科学の射程と限界

小林(2009)は、近現代の科学の成立の事情やその条件・本性を踏まえることによって、近現代の科学の射程と限界を検討している。小林は、近現代の科学は、ガリレイデカルトらによって、われわれの日常の知覚経験に基づいて理論を構築するアリストテレス自然学を、その存在論や認識論や学問論において解体するという「科学革命」によって成立し、発展したという。


この科学革命とは、われわれの知覚によって経験される現象は自然の実在の構造を示すものではなく、自然の実在の構築は抽象的な数学によって知られるとした点に特徴付けられる。ここでの数学の役割は、単なる事物の抽象化でなく、自然現象の本質的構造を明らかにするものである。しかも、数学的論証により、経験上からは観察されなかったことまで論証できると考えられた。そして、物理的自然全体を、少数の自然法則と力学的原因によってのみ解明しようとする力学的(機械論的)自然観が設定された。この自然観では、物理的世界の基本的存在は、数や幾何学的図形を基本的性質とする物体であり、物体の幾何学的に記述可能な「位置変化」のみを対象とするのである。


このため、近現代科学の本質は、私たちの日常の知覚に与えられる生の現象全体ではなく、位置変化という、そこから切り離された一面となったのである。近現代の科学でいう事実とは「数量化された事実」であって、知覚の生の事実ではない。ここでは、物理現象から観測装置を介して抽出された数量が、時間的・空間的に関連付けられることによって、方程式ないしは経験法則として理解される。科学は、私たちの知覚経験に依存しない、自然現象全体の普遍的構造を抽象的な数学によって解明しようとする方法論態度となったのである。


このように近現代科学では、科学的作業は知覚経験から乖離するかたちで、私たちの知覚現象に直接対応づけることのできない理論仮説に訴えて展開、発展してきた。科学は、誰にとっても再現可能な実験・検証の手続きで理論の妥当性を担保するが、それはもはや、人間の五感によってなされるものではなく、「実験装置」と「想定される対象」との間の「相互作用」の結果に従って行われる。そのため、マクロやミクロの物理現象においては、私たちが直接知覚することのできない現象において、時空が歪むとか、量子が確率的にしか存在しないとか、日常的な常識とは合致しないが、数学的には妥当である(よって自然現象の普遍的な構造を記述している)という結論が導かれてきたのである。
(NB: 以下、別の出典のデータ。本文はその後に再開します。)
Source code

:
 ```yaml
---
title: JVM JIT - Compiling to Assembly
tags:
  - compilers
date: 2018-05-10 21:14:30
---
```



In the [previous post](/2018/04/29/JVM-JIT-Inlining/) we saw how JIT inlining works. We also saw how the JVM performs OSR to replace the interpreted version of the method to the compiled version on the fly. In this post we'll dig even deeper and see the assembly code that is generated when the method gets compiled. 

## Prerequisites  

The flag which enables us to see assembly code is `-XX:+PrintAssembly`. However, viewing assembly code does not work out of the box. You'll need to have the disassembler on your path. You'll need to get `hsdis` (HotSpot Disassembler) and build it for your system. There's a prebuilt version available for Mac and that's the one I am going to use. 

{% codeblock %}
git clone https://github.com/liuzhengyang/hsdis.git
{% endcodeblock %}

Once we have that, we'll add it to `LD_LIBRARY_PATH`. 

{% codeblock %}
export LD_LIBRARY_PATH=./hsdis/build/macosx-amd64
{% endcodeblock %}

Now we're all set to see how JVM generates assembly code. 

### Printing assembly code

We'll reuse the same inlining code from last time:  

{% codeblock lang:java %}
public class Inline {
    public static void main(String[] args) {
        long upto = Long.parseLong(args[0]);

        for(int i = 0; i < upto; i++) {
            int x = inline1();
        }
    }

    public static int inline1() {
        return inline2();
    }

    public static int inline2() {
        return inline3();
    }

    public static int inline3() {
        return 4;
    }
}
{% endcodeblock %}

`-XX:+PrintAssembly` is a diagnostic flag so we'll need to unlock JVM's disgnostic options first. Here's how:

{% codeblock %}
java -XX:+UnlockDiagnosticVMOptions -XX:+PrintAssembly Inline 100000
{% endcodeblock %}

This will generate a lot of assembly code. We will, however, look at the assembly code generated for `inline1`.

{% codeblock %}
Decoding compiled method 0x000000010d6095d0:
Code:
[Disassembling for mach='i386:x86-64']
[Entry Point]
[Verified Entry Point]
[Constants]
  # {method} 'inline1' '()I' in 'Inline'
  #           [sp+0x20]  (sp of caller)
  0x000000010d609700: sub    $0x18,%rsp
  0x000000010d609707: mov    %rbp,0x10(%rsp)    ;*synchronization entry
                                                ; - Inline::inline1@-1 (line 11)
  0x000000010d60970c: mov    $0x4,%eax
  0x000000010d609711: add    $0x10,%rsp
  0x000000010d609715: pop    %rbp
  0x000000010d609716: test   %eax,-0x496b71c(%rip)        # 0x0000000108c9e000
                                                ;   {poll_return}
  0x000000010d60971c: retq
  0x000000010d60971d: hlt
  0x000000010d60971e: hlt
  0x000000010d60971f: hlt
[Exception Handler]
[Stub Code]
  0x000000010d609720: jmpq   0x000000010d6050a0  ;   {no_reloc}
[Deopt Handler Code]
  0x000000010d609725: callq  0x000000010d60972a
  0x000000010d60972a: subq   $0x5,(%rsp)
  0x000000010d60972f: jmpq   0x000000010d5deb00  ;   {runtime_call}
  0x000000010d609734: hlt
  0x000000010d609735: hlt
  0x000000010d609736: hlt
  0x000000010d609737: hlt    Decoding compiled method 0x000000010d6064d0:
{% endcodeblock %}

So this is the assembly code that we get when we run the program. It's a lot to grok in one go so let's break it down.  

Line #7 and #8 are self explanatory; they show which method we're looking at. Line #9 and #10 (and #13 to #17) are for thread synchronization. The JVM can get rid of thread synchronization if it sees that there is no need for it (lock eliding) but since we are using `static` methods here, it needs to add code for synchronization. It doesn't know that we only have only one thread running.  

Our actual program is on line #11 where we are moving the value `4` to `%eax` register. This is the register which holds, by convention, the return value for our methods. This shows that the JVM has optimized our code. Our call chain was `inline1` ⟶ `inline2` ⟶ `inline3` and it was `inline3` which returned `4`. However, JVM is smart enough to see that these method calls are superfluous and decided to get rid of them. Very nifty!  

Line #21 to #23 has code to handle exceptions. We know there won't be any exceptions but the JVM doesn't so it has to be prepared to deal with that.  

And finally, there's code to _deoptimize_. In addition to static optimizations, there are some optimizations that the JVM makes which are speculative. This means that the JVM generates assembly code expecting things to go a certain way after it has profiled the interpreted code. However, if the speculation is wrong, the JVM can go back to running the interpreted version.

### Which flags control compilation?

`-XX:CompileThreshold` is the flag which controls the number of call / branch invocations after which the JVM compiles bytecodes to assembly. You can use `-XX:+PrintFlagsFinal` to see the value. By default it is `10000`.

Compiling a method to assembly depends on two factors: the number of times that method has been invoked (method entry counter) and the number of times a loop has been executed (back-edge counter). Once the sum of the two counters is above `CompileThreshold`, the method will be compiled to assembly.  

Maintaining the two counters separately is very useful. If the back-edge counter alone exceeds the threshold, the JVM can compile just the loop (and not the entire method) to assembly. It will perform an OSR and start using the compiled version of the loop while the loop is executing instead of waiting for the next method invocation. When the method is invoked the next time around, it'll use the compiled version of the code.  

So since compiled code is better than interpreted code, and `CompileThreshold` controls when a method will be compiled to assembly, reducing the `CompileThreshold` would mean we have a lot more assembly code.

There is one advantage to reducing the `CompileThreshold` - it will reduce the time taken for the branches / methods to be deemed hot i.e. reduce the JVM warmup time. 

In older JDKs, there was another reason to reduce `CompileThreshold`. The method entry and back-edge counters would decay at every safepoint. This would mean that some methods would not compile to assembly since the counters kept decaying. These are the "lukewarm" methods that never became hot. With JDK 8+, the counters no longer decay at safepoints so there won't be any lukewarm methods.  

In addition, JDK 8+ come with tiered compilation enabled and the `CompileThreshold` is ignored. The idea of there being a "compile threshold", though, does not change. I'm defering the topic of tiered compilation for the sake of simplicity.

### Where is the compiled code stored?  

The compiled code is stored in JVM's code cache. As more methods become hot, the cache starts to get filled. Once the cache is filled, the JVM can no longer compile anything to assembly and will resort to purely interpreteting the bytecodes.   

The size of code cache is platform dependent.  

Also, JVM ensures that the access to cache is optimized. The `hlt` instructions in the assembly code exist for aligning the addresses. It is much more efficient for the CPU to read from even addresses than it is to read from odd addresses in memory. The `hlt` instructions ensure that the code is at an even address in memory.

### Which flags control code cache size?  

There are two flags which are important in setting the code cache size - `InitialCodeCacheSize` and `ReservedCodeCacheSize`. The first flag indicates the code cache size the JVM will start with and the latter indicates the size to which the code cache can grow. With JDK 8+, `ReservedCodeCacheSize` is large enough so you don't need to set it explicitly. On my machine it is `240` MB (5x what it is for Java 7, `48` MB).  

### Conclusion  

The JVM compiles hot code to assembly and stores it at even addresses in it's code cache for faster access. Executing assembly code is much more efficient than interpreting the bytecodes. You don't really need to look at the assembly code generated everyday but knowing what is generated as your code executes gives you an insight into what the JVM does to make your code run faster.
このような科学の特徴から得られる射程と限界の見解としては、科学は、自然現象のもっとも普遍的な構造の追及を抽象的数学によって得ようとする方法であるため、私たちが感覚的世界に面して直接的に経験することの多くの面を捨象するということがあげられる。つまり、対象を数量化することによって、対象の知覚的意味や価値的意味を捨象すること、そして世界の日常言語ではなく数学的言語が用いられるため、私たちの生活世界や環境世界に依存した特性やニュアンスが捨象されること、そして精密なる観測装置によって行われる再現可能な実験・検証では、私たちの一回きりの人生において一回だけ出会うような出来事は取り上げられないとうことなのである。